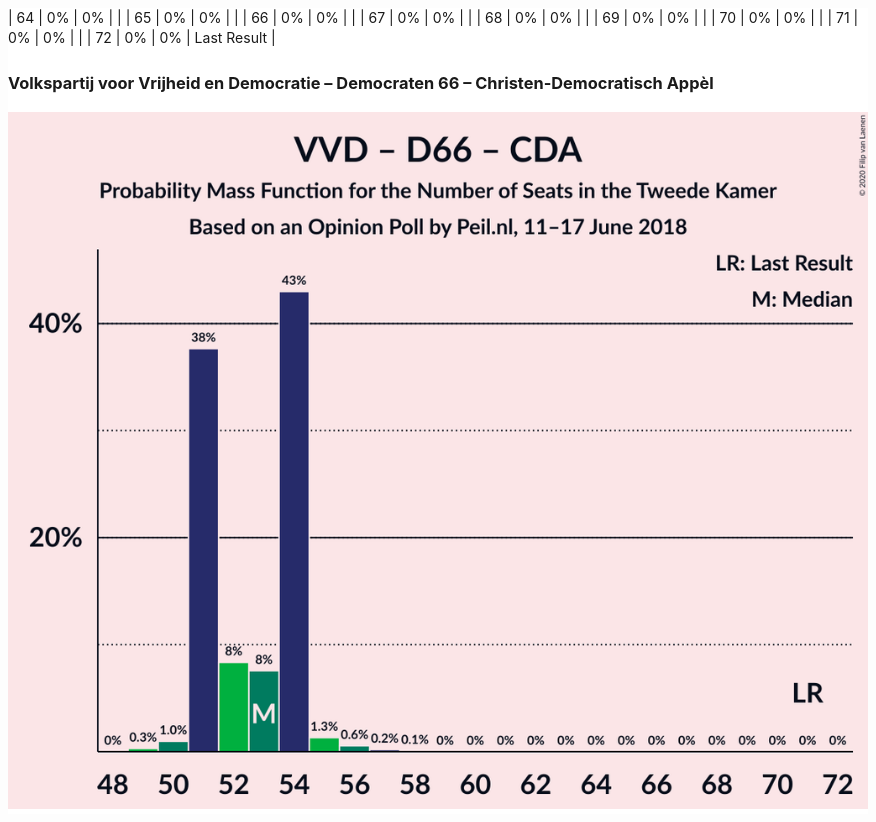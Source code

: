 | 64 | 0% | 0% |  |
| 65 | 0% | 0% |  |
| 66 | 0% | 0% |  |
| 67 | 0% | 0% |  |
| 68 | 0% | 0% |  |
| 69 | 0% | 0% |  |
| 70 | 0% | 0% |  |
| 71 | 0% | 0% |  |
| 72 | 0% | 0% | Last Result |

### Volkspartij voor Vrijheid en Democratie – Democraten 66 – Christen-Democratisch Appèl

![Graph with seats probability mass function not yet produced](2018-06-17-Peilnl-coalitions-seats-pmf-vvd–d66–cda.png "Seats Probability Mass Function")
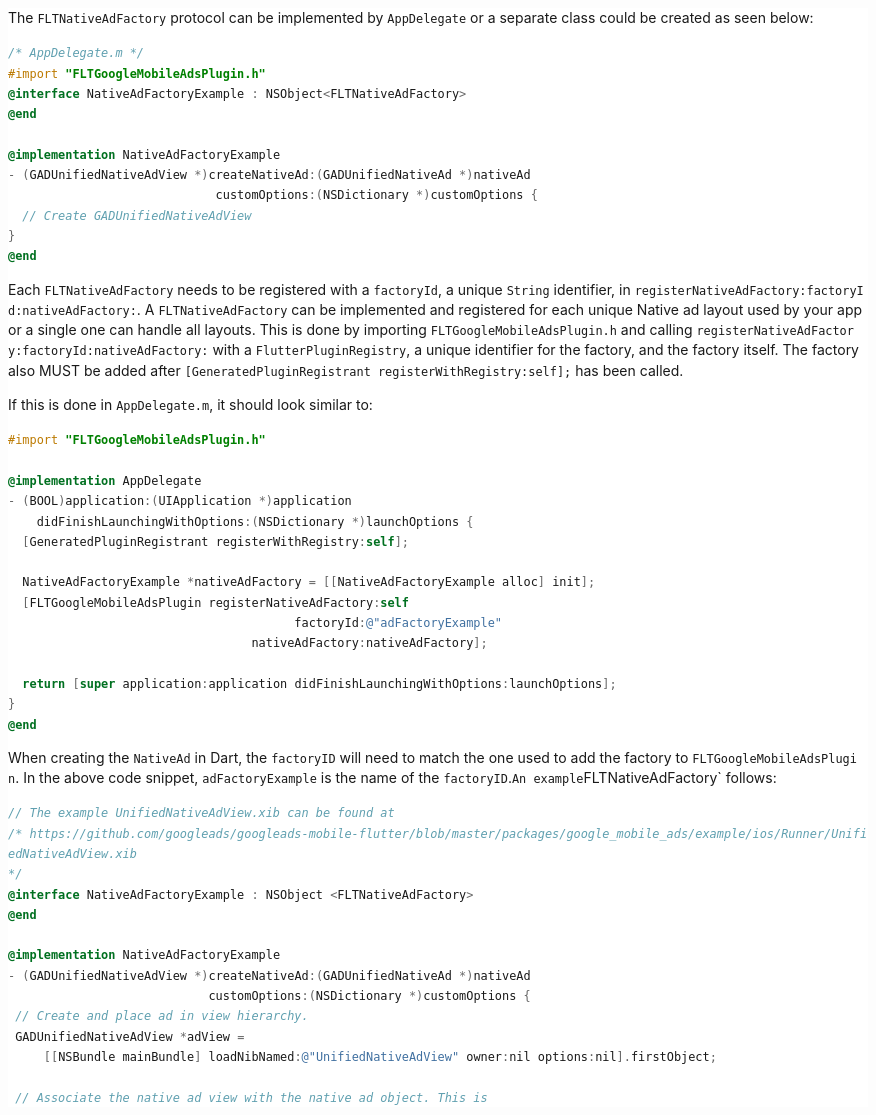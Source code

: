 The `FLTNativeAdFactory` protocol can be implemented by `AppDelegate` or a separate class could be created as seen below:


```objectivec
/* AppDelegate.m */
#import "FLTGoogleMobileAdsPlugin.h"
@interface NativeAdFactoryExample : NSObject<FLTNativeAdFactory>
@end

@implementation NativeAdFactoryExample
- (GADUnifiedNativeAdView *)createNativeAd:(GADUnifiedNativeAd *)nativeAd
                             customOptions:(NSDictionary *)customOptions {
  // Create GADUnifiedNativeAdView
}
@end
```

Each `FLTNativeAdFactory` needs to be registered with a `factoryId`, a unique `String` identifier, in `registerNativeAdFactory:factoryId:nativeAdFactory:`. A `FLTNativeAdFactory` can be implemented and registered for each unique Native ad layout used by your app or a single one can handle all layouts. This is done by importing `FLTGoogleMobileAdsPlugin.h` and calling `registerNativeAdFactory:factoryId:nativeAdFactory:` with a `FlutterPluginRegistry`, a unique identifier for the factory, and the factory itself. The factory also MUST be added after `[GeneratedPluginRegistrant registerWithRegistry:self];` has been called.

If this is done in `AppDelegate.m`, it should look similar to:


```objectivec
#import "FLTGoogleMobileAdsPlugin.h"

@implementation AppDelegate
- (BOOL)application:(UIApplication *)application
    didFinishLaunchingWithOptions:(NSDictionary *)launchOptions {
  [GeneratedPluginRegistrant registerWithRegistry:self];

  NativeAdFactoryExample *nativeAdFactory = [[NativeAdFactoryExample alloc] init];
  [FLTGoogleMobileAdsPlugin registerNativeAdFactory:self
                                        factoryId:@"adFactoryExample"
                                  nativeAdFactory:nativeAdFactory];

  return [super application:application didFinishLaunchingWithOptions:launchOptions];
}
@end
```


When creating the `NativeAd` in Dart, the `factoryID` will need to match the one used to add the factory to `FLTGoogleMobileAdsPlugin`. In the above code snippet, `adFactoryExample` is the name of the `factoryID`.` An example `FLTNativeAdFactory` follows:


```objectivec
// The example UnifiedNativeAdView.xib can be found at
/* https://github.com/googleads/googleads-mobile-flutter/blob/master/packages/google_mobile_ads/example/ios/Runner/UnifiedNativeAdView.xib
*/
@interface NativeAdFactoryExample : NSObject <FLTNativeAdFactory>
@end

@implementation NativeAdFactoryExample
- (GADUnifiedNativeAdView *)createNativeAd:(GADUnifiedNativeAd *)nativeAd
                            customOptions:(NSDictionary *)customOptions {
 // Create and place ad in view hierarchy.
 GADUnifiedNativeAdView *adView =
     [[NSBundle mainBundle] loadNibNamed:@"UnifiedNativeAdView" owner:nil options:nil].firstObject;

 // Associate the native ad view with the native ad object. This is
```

**Exercise requirements**:
In the records, how many lines hold the word "customOptions"? Answer with the number and no other words.

**Response box**:
2